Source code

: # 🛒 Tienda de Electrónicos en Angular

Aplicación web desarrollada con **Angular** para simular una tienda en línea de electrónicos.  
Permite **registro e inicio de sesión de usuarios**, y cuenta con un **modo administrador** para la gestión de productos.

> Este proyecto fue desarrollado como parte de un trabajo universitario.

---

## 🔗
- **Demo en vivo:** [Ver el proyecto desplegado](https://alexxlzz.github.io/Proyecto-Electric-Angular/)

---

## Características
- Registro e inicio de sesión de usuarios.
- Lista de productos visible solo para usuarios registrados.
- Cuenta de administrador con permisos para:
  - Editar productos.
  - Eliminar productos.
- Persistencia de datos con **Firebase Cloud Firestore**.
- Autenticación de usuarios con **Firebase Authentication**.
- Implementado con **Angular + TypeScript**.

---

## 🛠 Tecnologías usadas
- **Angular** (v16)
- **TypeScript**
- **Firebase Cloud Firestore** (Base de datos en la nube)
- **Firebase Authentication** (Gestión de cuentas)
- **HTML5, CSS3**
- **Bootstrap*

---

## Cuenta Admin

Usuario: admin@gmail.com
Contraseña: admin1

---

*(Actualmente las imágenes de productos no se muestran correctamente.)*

++++++++++++++++++++

— The problem —
Return every line in the listing that contains the word "sesión".

— Response box —
Permite **registro e inicio de sesión de usuarios**, y cuenta con un **modo administrador** para la gestión de productos.
- Registro e inicio de sesión de usuarios.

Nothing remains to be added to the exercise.